Mohammed Roshan Cheerakolil Konath
Grant Category: Fulbright-Nehru Postdoctoral Research Fellowships
Project Title: Neo-traditional Islams in Conversation: A Comparative Study on Islamic Knowledge Production and Authority in North America and South India
Field of Study: Sociology
Home Institution: Independent Scholar, Chennai, Tamil Nadu
Host Institution: University of California, Berkeley, CA  
Grant Start Month: January, 2024
Duration of Grant: Twenty-one and a half months

Mohammed Roshan Cheerakolil Konath
Brief Bio:
Dr. Mohammed Roshan C.K. completed his Ph.D. from the Department of Humanities and Social Sciences, Indian Institute of Technology Madras, Chennai in 2021. He completed his master's and bachelor’s in sociology from Jamia Millia Islamia, New Delhi and the University of Calicut, Malappuram, Kerala respectively. In his Ph.D. dissertation, he explored the techniques of cultivating affective bonding with the Prophet Muhammed and the devotional world these bonds create among the Mappila Muslims of Kerala, South India.

Dr. Roshan has published in renowned academic and non-academic journals. He has presented at numerous national and international conferences. His area of interest revolves around the sociology of religion, technology, globalization and local cultures, affect studies, intellectual history of Islam, anthropology of Islam, and Islam and Muslims in South Asia.

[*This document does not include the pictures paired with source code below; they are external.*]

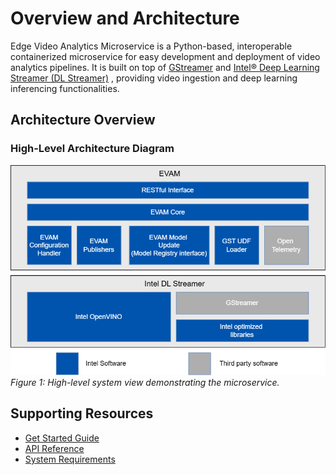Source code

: # Overview and Architecture

Edge Video Analytics Microservice is a Python-based, interoperable containerized microservice for easy development and deployment of video analytics pipelines. It is built on top of [GStreamer](https://gstreamer.freedesktop.org/documentation/) and [Intel® Deep Learning Streamer (DL Streamer)](https://dlstreamer.github.io/) , providing video ingestion and deep learning inferencing functionalities.

## Architecture Overview

### High-Level Architecture Diagram
![Architecture Diagram](./images/evam-simplified-arch.png)  
*Figure 1: High-level system view demonstrating the microservice.*

## Supporting Resources
* [Get Started Guide](get-started.md)
* [API Reference](api-reference.md)
* [System Requirements](system-requirements.md)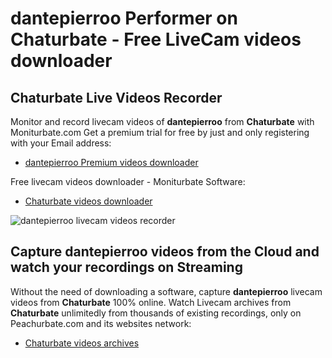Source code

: # dantepierroo Performer on Chaturbate - Free LiveCam videos downloader

## Chaturbate Live Videos Recorder

Monitor and record livecam videos of **dantepierroo** from **Chaturbate** with Moniturbate.com
Get a premium trial for free by just and only registering with your Email address:
* [dantepierroo Premium videos downloader](https://moniturbate.com/request-demo-licence-key.html)

Free livecam videos downloader - Moniturbate Software:
* [Chaturbate videos downloader](https://moniturbate.com/moniturbate-download-software.html)

![dantepierroo livecam videos recorder](https://peachurnet.com/templates/moniturbate-software.png)


## Capture dantepierroo videos from the Cloud and watch your recordings on Streaming

Without the need of downloading a software, capture **dantepierroo** livecam videos from **Chaturbate** 100% online.
Watch Livecam archives from **Chaturbate** unlimitedly from thousands of existing recordings, only on Peachurbate.com and its websites network:
* [Chaturbate videos archives](https://peachurnet.com/)
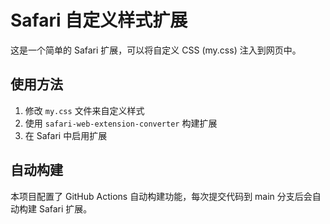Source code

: # Safari 自定义样式扩展

这是一个简单的 Safari 扩展，可以将自定义 CSS (my.css) 注入到网页中。

## 使用方法

1. 修改 `my.css` 文件来自定义样式
2. 使用 `safari-web-extension-converter` 构建扩展
3. 在 Safari 中启用扩展

## 自动构建

本项目配置了 GitHub Actions 自动构建功能，每次提交代码到 main 分支后会自动构建 Safari 扩展。

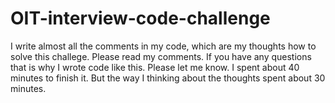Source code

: # OIT-interview-code-challenge
I write almost all the comments in my code, which are my thoughts how to solve this challege. Please read my comments. If you have any questions that is why I wrote code like this. Please let me know.
I spent about 40 minutes to finish it. But the way I thinking about the thoughts spent about 30 minutes. 

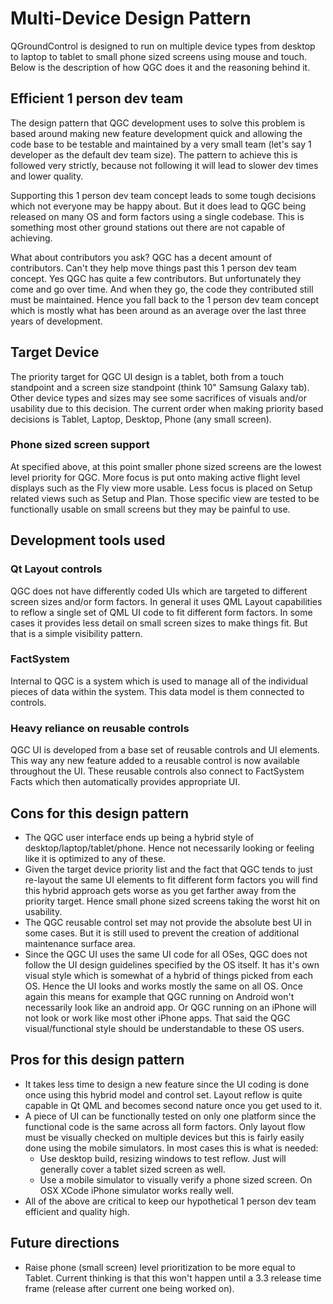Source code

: # Multi-Device Design Pattern

QGroundControl is designed to run on multiple device types from desktop to laptop to tablet to small phone sized screens using mouse and touch. Below is the description of how QGC does it and the reasoning behind it.

## Efficient 1 person dev team
The design pattern that QGC development uses to solve this problem is based around making new feature development quick and allowing the code base to be testable and maintained by a very small team (let's say 1 developer as the default dev team size). The pattern to achieve this is followed very strictly, because not following it will lead to slower dev times and lower quality.

Supporting this 1 person dev team concept leads to some tough decisions which not everyone may be happy about. But it does lead to QGC being released on many OS and form factors using a single codebase. This is something most other ground stations out there are not capable of achieving.

What about contributors you ask? QGC has a decent amount of contributors. Can't they help move things past this 1 person dev team concept. Yes QGC has quite a few contributors. But unfortunately they come and go over time. And when they go, the code they contributed still must be maintained. Hence you fall back to the 1 person dev team concept which is mostly what has been around as an average over the last three years of development.

## Target Device

The priority target for QGC UI design is a tablet, both from a touch standpoint and a screen size standpoint (think 10" Samsung Galaxy tab). Other device types and sizes may see some sacrifices of visuals and/or usability due to this decision. The current order when making priority based decisions is Tablet, Laptop, Desktop, Phone (any small screen).

### Phone sized screen support

At specified above, at this point smaller phone sized screens are the lowest level priority for QGC. More focus is put onto making active flight level displays such as the Fly view more usable. Less focus is placed on Setup related views such as Setup and Plan. Those specific view are tested to be functionally usable on small screens but they may be painful to use.

## Development tools used
### Qt Layout controls 
QGC does not have differently coded UIs which are targeted to different screen sizes and/or form factors. In general it uses QML Layout capabilities to reflow a single set of QML UI code to fit different form factors. In some cases it provides less detail on small screen sizes to make things fit. But that is a simple visibility pattern.

### FactSystem
Internal to QGC is a system which is used to manage all of the individual pieces of data within the system. This data model is them connected to controls.

### Heavy reliance on reusable controls
QGC UI is developed from a base set of reusable controls and UI elements. This way any new feature added to a reusable control is now available throughout the UI. These reusable controls also connect to FactSystem Facts which then automatically provides appropriate UI.

## Cons for this design pattern

* The QGC user interface ends up being a hybrid style of desktop/laptop/tablet/phone. Hence not necessarily looking or feeling like it is optimized to any of these. 
* Given the target device priority list and the fact that QGC tends to just re-layout the same UI elements to fit different form factors you will find this hybrid approach gets worse as you get farther away from the priority target. Hence small phone sized screens taking the worst hit on usability.
* The QGC reusable control set may not provide the absolute best UI in some cases. But it is still used to prevent the creation of additional maintenance surface area.
* Since the QGC UI uses the same UI code for all OSes, QGC does not follow the UI design guidelines specified by the OS itself. It has it's own visual style which is somewhat of a hybrid of things picked from each OS. Hence the UI looks and works mostly the same on all OS. Once again this means for example that QGC running on Android won't necessarily look like an android app. Or QGC running on an iPhone will not look or work like most other iPhone apps. That said the QGC visual/functional style should be understandable to these OS users.

## Pros for this design pattern

* It takes less time to design a new feature since the UI coding is done once using this hybrid model and control set. Layout reflow is quite capable in Qt QML and becomes second nature once you get used to it.
* A piece of UI can be functionally tested on only one platform since the functional code is the same across all form factors. Only layout flow must be visually checked on multiple devices but this is fairly easily done using the mobile simulators. In most cases this is what is needed:
    * Use desktop build, resizing windows to test reflow. Just will generally cover a tablet sized screen as well.
    * Use a mobile simulator to visually verify a phone sized screen. On OSX XCode iPhone simulator works really well.
* All of the above are critical to keep our hypothetical 1 person dev team efficient and quality high.

## Future directions

* Raise phone (small screen) level prioritization to be more equal to Tablet. Current thinking is that this won't happen until a 3.3 release time frame (release after current one being worked on).

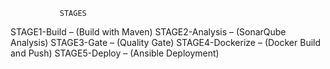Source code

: 

               STAGES
STAGE1-Build – (Build with Maven)
STAGE2-Analysis – (SonarQube Analysis)
STAGE3-Gate – (Quality Gate)
STAGE4-Dockerize – (Docker Build and Push)
STAGE5-Deploy – (Ansible Deployment)
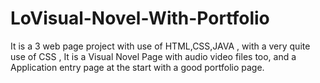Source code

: # LoVisual-Novel-With-Portfolio
 It is a 3 web page project with use of HTML,CSS,JAVA , with a very quite use of CSS , It is a Visual  Novel Page with audio video files too, and a Application entry page at the start with a good portfolio page.
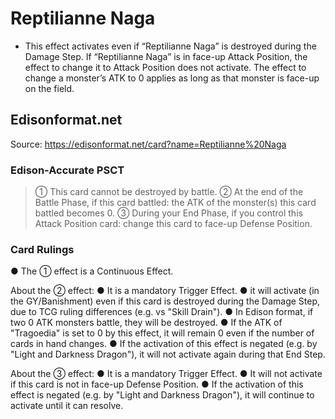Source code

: # Reptilianne Naga

*   This effect activates even if “Reptilianne Naga” is destroyed during the Damage Step. If “Reptilianne Naga” is in face-up Attack Position, the effect to change it to Attack Position does not activate. The effect to change a monster’s ATK to 0 applies as long as that monster is face-up on the field.

## Edisonformat.net

Source: https://edisonformat.net/card?name=Reptilianne%20Naga

### Edison-Accurate PSCT

> ① This card cannot be destroyed by battle.
> ② At the end of the Battle Phase, if this card battled: the ATK of the monster(s) this card battled becomes 0.
> ③ During your End Phase, if you control this Attack Position card: change this card to face-up Defense Position.

### Card Rulings

● The ① effect is a Continuous Effect.

About the ② effect:
● It is a mandatory Trigger Effect.
● it will activate (in the GY/Banishment) even if this card is destroyed during the Damage Step, due to TCG ruling differences (e.g. vs "Skill Drain").
● In Edison format, if two 0 ATK monsters battle, they will be destroyed.
● If the ATK of "Tragoedia" is set to 0 by this effect, it will remain 0 even if the number of cards in hand changes.
● If the activation of this effect is negated (e.g. by "Light and Darkness Dragon"), it will not activate again during that End Step.

About the ③ effect:
● It is a mandatory Trigger Effect.
● It will not activate if this card is not in face-up Defense Position.
● If the activation of this effect is negated (e.g. by "Light and Darkness Dragon"), it will continue to activate until it can resolve.
            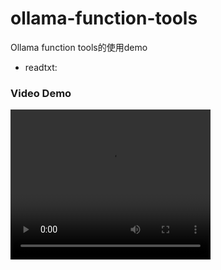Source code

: # ollama-function-tools
Ollama function tools的使用demo
 - readtxt:
### Video Demo
<video controls="controls" width="320" height="240">
  <source src="https://github.com/user-attachments/assets/87be928b-b475-4d4d-b79d-13a065c9bdf6" type="video/mp4">
  Your browser does not support the video tag.
</video>

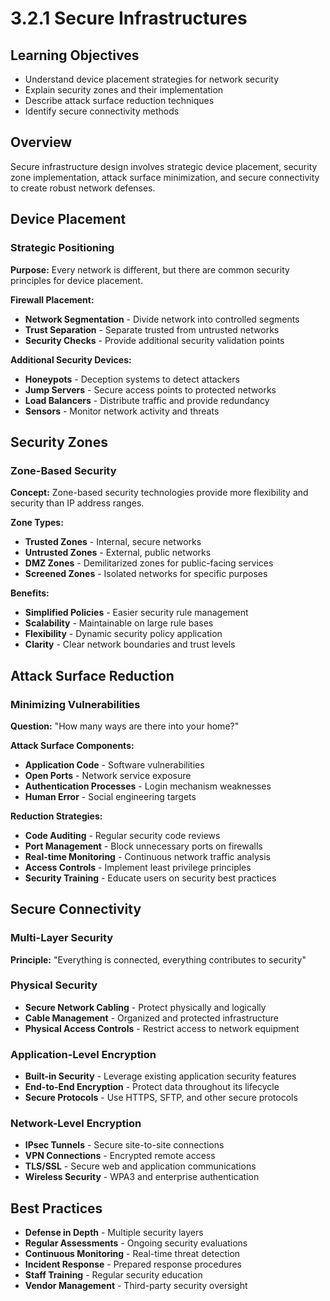 # 3.2.1 Secure Infrastructures

## Learning Objectives
- Understand device placement strategies for network security
- Explain security zones and their implementation
- Describe attack surface reduction techniques
- Identify secure connectivity methods

## Overview
Secure infrastructure design involves strategic device placement, security zone implementation, attack surface minimization, and secure connectivity to create robust network defenses.

## Device Placement

### Strategic Positioning
**Purpose:** Every network is different, but there are common security principles for device placement.

**Firewall Placement:**
- **Network Segmentation** - Divide network into controlled segments
- **Trust Separation** - Separate trusted from untrusted networks
- **Security Checks** - Provide additional security validation points

**Additional Security Devices:**
- **Honeypots** - Deception systems to detect attackers
- **Jump Servers** - Secure access points to protected networks
- **Load Balancers** - Distribute traffic and provide redundancy
- **Sensors** - Monitor network activity and threats

## Security Zones

### Zone-Based Security
**Concept:** Zone-based security technologies provide more flexibility and security than IP address ranges.

**Zone Types:**
- **Trusted Zones** - Internal, secure networks
- **Untrusted Zones** - External, public networks
- **DMZ Zones** - Demilitarized zones for public-facing services
- **Screened Zones** - Isolated networks for specific purposes

**Benefits:**
- **Simplified Policies** - Easier security rule management
- **Scalability** - Maintainable on large rule bases
- **Flexibility** - Dynamic security policy application
- **Clarity** - Clear network boundaries and trust levels

## Attack Surface Reduction

### Minimizing Vulnerabilities
**Question:** "How many ways are there into your home?"

**Attack Surface Components:**
- **Application Code** - Software vulnerabilities
- **Open Ports** - Network service exposure
- **Authentication Processes** - Login mechanism weaknesses
- **Human Error** - Social engineering targets

**Reduction Strategies:**
- **Code Auditing** - Regular security code reviews
- **Port Management** - Block unnecessary ports on firewalls
- **Real-time Monitoring** - Continuous network traffic analysis
- **Access Controls** - Implement least privilege principles
- **Security Training** - Educate users on security best practices

## Secure Connectivity

### Multi-Layer Security
**Principle:** "Everything is connected, everything contributes to security"

### Physical Security
- **Secure Network Cabling** - Protect physically and logically
- **Cable Management** - Organized and protected infrastructure
- **Physical Access Controls** - Restrict access to network equipment

### Application-Level Encryption
- **Built-in Security** - Leverage existing application security features
- **End-to-End Encryption** - Protect data throughout its lifecycle
- **Secure Protocols** - Use HTTPS, SFTP, and other secure protocols

### Network-Level Encryption
- **IPsec Tunnels** - Secure site-to-site connections
- **VPN Connections** - Encrypted remote access
- **TLS/SSL** - Secure web and application communications
- **Wireless Security** - WPA3 and enterprise authentication

## Best Practices
- **Defense in Depth** - Multiple security layers
- **Regular Assessments** - Ongoing security evaluations
- **Continuous Monitoring** - Real-time threat detection
- **Incident Response** - Prepared response procedures
- **Staff Training** - Regular security education
- **Vendor Management** - Third-party security oversight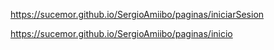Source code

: https://sucemor.github.io/SergioAmiibo/paginas/iniciarSesion


https://sucemor.github.io/SergioAmiibo/paginas/inicio
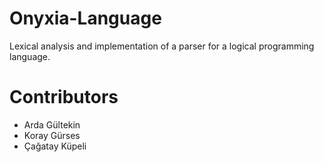 # Onyxia-Language
Lexical analysis and implementation of a parser for a logical programming language.
# Contributors
* Arda Gültekin
* Koray Gürses
* Çağatay Küpeli
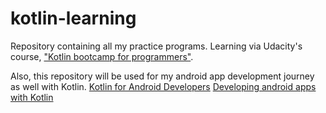 # kotlin-learning
Repository containing all my practice programs.
Learning via Udacity's course, <a href="https://in.udacity.com/course/kotlin-bootcamp-for-programmers--ud9011">"Kotlin bootcamp for programmers"</a>.

Also, this repository will be used for my android app development journey as well with Kotlin.
<a href="https://in.udacity.com/course/kotlin-for-android-developers--ud888">Kotlin for Android Developers</a>
<a href="https://in.udacity.com/course/developing-android-apps-with-kotlin--ud9012">Developing android apps with Kotlin</a>
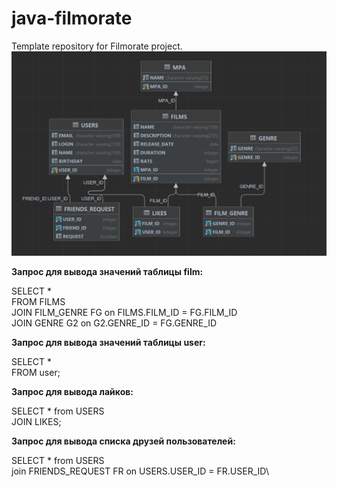 # java-filmorate
Template repository for Filmorate project.
![This is an image](/src/main/resources/diagram.png)

**Запрос для вывода значений таблицы film:**

SELECT *\
FROM FILMS\
JOIN FILM_GENRE FG on FILMS.FILM_ID = FG.FILM_ID\
JOIN GENRE G2 on G2.GENRE_ID = FG.GENRE_ID

**Запрос для вывода значений таблицы user:**

SELECT *\
FROM user;

**Запрос для вывода лайков:**

SELECT * from USERS\
JOIN LIKES;

**Запрос для вывода списка друзей пользователей:**

SELECT * from USERS\
join FRIENDS_REQUEST FR on USERS.USER_ID = FR.USER_ID\




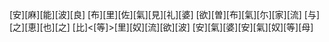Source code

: [安][麻][能][波][良] [布][里][佐][氣][見][礼][婆] [欲][曽][布][氣][尓][家][流] [与][之][恵][也][之] [比]<[等]>[里][奴][流][欲][波] [安][氣][婆][安][氣][奴][等][母]
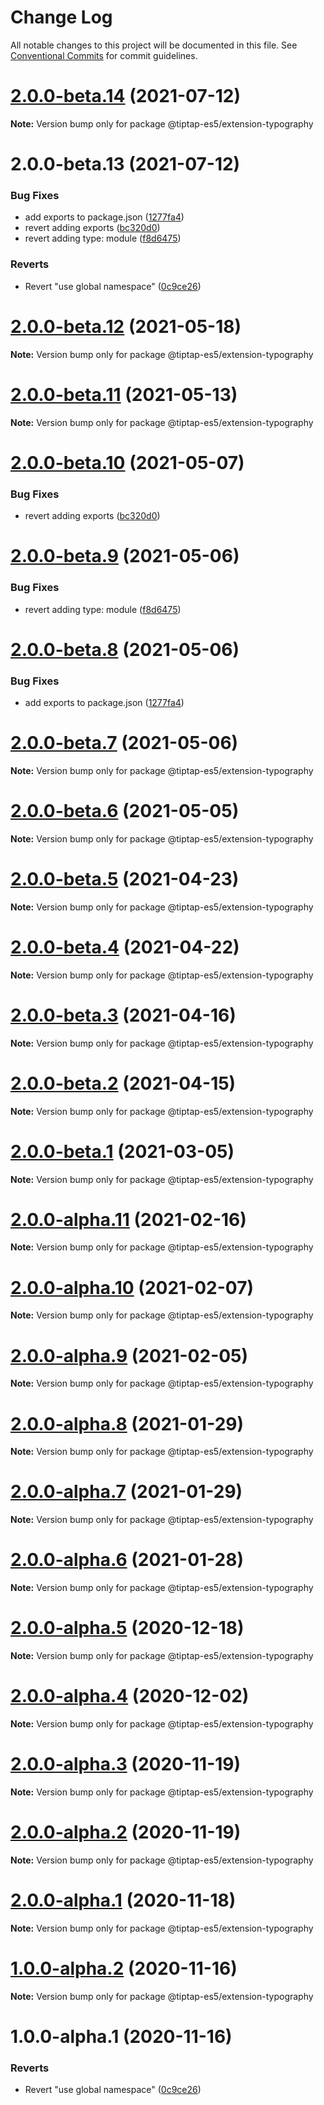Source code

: # Change Log

All notable changes to this project will be documented in this file.
See [Conventional Commits](https://conventionalcommits.org) for commit guidelines.

# [2.0.0-beta.14](https://github.com/justame/tiptap/compare/@tiptap-es5/extension-typography@2.0.0-beta.13...@tiptap-es5/extension-typography@2.0.0-beta.14) (2021-07-12)

**Note:** Version bump only for package @tiptap-es5/extension-typography





# 2.0.0-beta.13 (2021-07-12)


### Bug Fixes

* add exports to package.json ([1277fa4](https://github.com/justame/tiptap/commit/1277fa47151e9c039508cdb219bdd0ffe647f4ee))
* revert adding exports ([bc320d0](https://github.com/justame/tiptap/commit/bc320d0b4b80b0e37a7e47a56e0f6daec6e65d98))
* revert adding type: module ([f8d6475](https://github.com/justame/tiptap/commit/f8d6475e2151faea6f96baecdd6bd75880d50d2c))


### Reverts

* Revert "use global namespace" ([0c9ce26](https://github.com/justame/tiptap/commit/0c9ce26c02c07d88a757c01b0a9d7f9e2b0b7502))





# [2.0.0-beta.12](https://github.com/ueberdosis/tiptap/compare/@tiptap-es5/extension-typography@2.0.0-beta.11...@tiptap-es5/extension-typography@2.0.0-beta.12) (2021-05-18)

**Note:** Version bump only for package @tiptap-es5/extension-typography

# [2.0.0-beta.11](https://github.com/ueberdosis/tiptap/compare/@tiptap-es5/extension-typography@2.0.0-beta.10...@tiptap-es5/extension-typography@2.0.0-beta.11) (2021-05-13)

**Note:** Version bump only for package @tiptap-es5/extension-typography

# [2.0.0-beta.10](https://github.com/ueberdosis/tiptap/compare/@tiptap-es5/extension-typography@2.0.0-beta.9...@tiptap-es5/extension-typography@2.0.0-beta.10) (2021-05-07)

### Bug Fixes

- revert adding exports ([bc320d0](https://github.com/ueberdosis/tiptap/commit/bc320d0b4b80b0e37a7e47a56e0f6daec6e65d98))

# [2.0.0-beta.9](https://github.com/ueberdosis/tiptap/compare/@tiptap-es5/extension-typography@2.0.0-beta.8...@tiptap-es5/extension-typography@2.0.0-beta.9) (2021-05-06)

### Bug Fixes

- revert adding type: module ([f8d6475](https://github.com/ueberdosis/tiptap/commit/f8d6475e2151faea6f96baecdd6bd75880d50d2c))

# [2.0.0-beta.8](https://github.com/ueberdosis/tiptap/compare/@tiptap-es5/extension-typography@2.0.0-beta.7...@tiptap-es5/extension-typography@2.0.0-beta.8) (2021-05-06)

### Bug Fixes

- add exports to package.json ([1277fa4](https://github.com/ueberdosis/tiptap/commit/1277fa47151e9c039508cdb219bdd0ffe647f4ee))

# [2.0.0-beta.7](https://github.com/ueberdosis/tiptap/compare/@tiptap-es5/extension-typography@2.0.0-beta.6...@tiptap-es5/extension-typography@2.0.0-beta.7) (2021-05-06)

**Note:** Version bump only for package @tiptap-es5/extension-typography

# [2.0.0-beta.6](https://github.com/ueberdosis/tiptap/compare/@tiptap-es5/extension-typography@2.0.0-beta.5...@tiptap-es5/extension-typography@2.0.0-beta.6) (2021-05-05)

**Note:** Version bump only for package @tiptap-es5/extension-typography

# [2.0.0-beta.5](https://github.com/ueberdosis/tiptap/compare/@tiptap-es5/extension-typography@2.0.0-beta.4...@tiptap-es5/extension-typography@2.0.0-beta.5) (2021-04-23)

**Note:** Version bump only for package @tiptap-es5/extension-typography

# [2.0.0-beta.4](https://github.com/ueberdosis/tiptap/compare/@tiptap-es5/extension-typography@2.0.0-beta.3...@tiptap-es5/extension-typography@2.0.0-beta.4) (2021-04-22)

**Note:** Version bump only for package @tiptap-es5/extension-typography

# [2.0.0-beta.3](https://github.com/ueberdosis/tiptap/compare/@tiptap-es5/extension-typography@2.0.0-beta.2...@tiptap-es5/extension-typography@2.0.0-beta.3) (2021-04-16)

**Note:** Version bump only for package @tiptap-es5/extension-typography

# [2.0.0-beta.2](https://github.com/ueberdosis/tiptap/compare/@tiptap-es5/extension-typography@2.0.0-beta.1...@tiptap-es5/extension-typography@2.0.0-beta.2) (2021-04-15)

**Note:** Version bump only for package @tiptap-es5/extension-typography

# [2.0.0-beta.1](https://github.com/ueberdosis/tiptap/compare/@tiptap-es5/extension-typography@2.0.0-alpha.11...@tiptap-es5/extension-typography@2.0.0-beta.1) (2021-03-05)

**Note:** Version bump only for package @tiptap-es5/extension-typography

# [2.0.0-alpha.11](https://github.com/ueberdosis/tiptap/compare/@tiptap-es5/extension-typography@2.0.0-alpha.10...@tiptap-es5/extension-typography@2.0.0-alpha.11) (2021-02-16)

**Note:** Version bump only for package @tiptap-es5/extension-typography

# [2.0.0-alpha.10](https://github.com/ueberdosis/tiptap/compare/@tiptap-es5/extension-typography@2.0.0-alpha.9...@tiptap-es5/extension-typography@2.0.0-alpha.10) (2021-02-07)

**Note:** Version bump only for package @tiptap-es5/extension-typography

# [2.0.0-alpha.9](https://github.com/ueberdosis/tiptap/compare/@tiptap-es5/extension-typography@2.0.0-alpha.8...@tiptap-es5/extension-typography@2.0.0-alpha.9) (2021-02-05)

**Note:** Version bump only for package @tiptap-es5/extension-typography

# [2.0.0-alpha.8](https://github.com/ueberdosis/tiptap/compare/@tiptap-es5/extension-typography@2.0.0-alpha.7...@tiptap-es5/extension-typography@2.0.0-alpha.8) (2021-01-29)

**Note:** Version bump only for package @tiptap-es5/extension-typography

# [2.0.0-alpha.7](https://github.com/ueberdosis/tiptap/compare/@tiptap-es5/extension-typography@2.0.0-alpha.6...@tiptap-es5/extension-typography@2.0.0-alpha.7) (2021-01-29)

**Note:** Version bump only for package @tiptap-es5/extension-typography

# [2.0.0-alpha.6](https://github.com/ueberdosis/tiptap/compare/@tiptap-es5/extension-typography@2.0.0-alpha.5...@tiptap-es5/extension-typography@2.0.0-alpha.6) (2021-01-28)

**Note:** Version bump only for package @tiptap-es5/extension-typography

# [2.0.0-alpha.5](https://github.com/ueberdosis/tiptap/compare/@tiptap-es5/extension-typography@2.0.0-alpha.4...@tiptap-es5/extension-typography@2.0.0-alpha.5) (2020-12-18)

**Note:** Version bump only for package @tiptap-es5/extension-typography

# [2.0.0-alpha.4](https://github.com/ueberdosis/tiptap/compare/@tiptap-es5/extension-typography@2.0.0-alpha.3...@tiptap-es5/extension-typography@2.0.0-alpha.4) (2020-12-02)

**Note:** Version bump only for package @tiptap-es5/extension-typography

# [2.0.0-alpha.3](https://github.com/ueberdosis/tiptap/compare/@tiptap-es5/extension-typography@2.0.0-alpha.2...@tiptap-es5/extension-typography@2.0.0-alpha.3) (2020-11-19)

**Note:** Version bump only for package @tiptap-es5/extension-typography

# [2.0.0-alpha.2](https://github.com/ueberdosis/tiptap/compare/@tiptap-es5/extension-typography@2.0.0-alpha.1...@tiptap-es5/extension-typography@2.0.0-alpha.2) (2020-11-19)

**Note:** Version bump only for package @tiptap-es5/extension-typography

# [2.0.0-alpha.1](https://github.com/ueberdosis/tiptap/compare/@tiptap-es5/extension-typography@1.0.0-alpha.2...@tiptap-es5/extension-typography@2.0.0-alpha.1) (2020-11-18)

**Note:** Version bump only for package @tiptap-es5/extension-typography

# [1.0.0-alpha.2](https://github.com/ueberdosis/tiptap/compare/@tiptap-es5/extension-typography@1.0.0-alpha.1...@tiptap-es5/extension-typography@1.0.0-alpha.2) (2020-11-16)

**Note:** Version bump only for package @tiptap-es5/extension-typography

# 1.0.0-alpha.1 (2020-11-16)

### Reverts

- Revert "use global namespace" ([0c9ce26](https://github.com/ueberdosis/tiptap/commit/0c9ce26c02c07d88a757c01b0a9d7f9e2b0b7502))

During his Fulbright-Nehru Postdoctoral Research fellowship, Dr. Roshan is looking at a recent phenomenon among Mappila Muslims of South India whereby they look toward North American Muslim scholars to form an opinion on Islamic matters and shape their everyday life. The foundational assumption in this study is that this new tendency needs to be located in the ongoing surge of neo-traditional Islam in different parts of the world. The study compares neo-traditional Islam’s characters, structures, mode of knowledge production, global networking, and authorities in North America and South India, and analyzes the shared characteristics and ruptures between traditional Islam in both contexts. Dr. Roshan’s study enquires how these complex trans-local realities, mediated through the means and structure of globalization, call to reimagine the conventional boundaries between Islam and the West.